Records from a data collection:
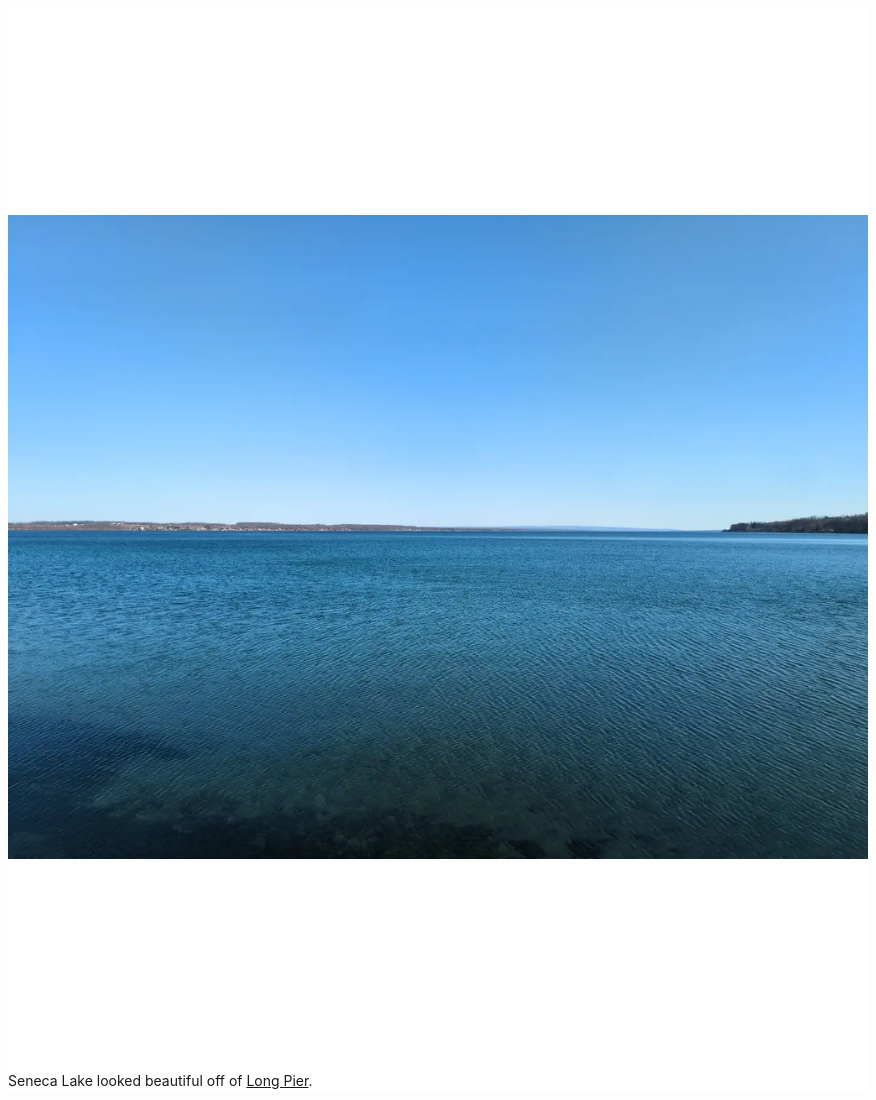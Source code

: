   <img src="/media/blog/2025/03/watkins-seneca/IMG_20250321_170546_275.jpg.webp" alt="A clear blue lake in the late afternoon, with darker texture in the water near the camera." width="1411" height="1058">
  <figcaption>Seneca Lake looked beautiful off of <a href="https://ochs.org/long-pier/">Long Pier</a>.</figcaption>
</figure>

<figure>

◆ **Problem statement**: Return all the data exactly, pictures omitted.

◆ **Expected output**:
Source code

:   <img src="/media/blog/2025/03/watkins-seneca/IMG_20250321_170546_275.jpg.webp" alt="A clear blue lake in the late afternoon, with darker texture in the water near the camera." width="1411" height="1058">
  <figcaption>Seneca Lake looked beautiful off of <a href="https://ochs.org/long-pier/">Long Pier</a>.</figcaption>
</figure>

<figure>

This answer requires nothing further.